— TASK MATERIAL —

------------

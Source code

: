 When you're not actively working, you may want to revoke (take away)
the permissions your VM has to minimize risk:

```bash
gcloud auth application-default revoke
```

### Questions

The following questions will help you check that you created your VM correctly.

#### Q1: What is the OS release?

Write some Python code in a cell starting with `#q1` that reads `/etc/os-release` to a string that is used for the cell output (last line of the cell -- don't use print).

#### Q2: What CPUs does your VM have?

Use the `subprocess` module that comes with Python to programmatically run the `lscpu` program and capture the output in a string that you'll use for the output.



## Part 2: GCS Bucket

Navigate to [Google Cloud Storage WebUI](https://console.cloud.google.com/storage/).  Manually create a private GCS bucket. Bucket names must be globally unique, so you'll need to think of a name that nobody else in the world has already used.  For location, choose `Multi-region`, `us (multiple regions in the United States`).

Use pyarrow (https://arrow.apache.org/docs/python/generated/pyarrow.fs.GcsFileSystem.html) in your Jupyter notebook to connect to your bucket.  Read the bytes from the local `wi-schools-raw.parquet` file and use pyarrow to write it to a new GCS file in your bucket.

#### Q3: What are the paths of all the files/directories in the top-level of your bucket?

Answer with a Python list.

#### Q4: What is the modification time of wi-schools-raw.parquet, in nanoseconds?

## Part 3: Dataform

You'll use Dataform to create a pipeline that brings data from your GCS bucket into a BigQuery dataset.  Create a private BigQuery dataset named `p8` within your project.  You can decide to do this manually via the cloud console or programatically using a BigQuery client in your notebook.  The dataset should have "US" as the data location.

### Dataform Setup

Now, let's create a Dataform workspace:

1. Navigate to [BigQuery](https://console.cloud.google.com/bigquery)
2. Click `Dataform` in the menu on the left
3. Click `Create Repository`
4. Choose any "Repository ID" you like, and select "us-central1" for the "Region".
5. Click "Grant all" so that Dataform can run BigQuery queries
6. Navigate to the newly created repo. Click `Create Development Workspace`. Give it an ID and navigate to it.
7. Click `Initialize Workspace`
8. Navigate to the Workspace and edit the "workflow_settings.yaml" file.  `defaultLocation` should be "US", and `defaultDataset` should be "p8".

------------

— WHAT YOU HAVE TO DO —
Reproduce, character for character, only the lines of the preceding data that start at the line with "#### Q4: What" and end at the line with "## Part 3: Dataform", both included.

— WRITTEN SOLUTION —
#### Q4: What is the modification time of wi-schools-raw.parquet, in nanoseconds?

## Part 3: Dataform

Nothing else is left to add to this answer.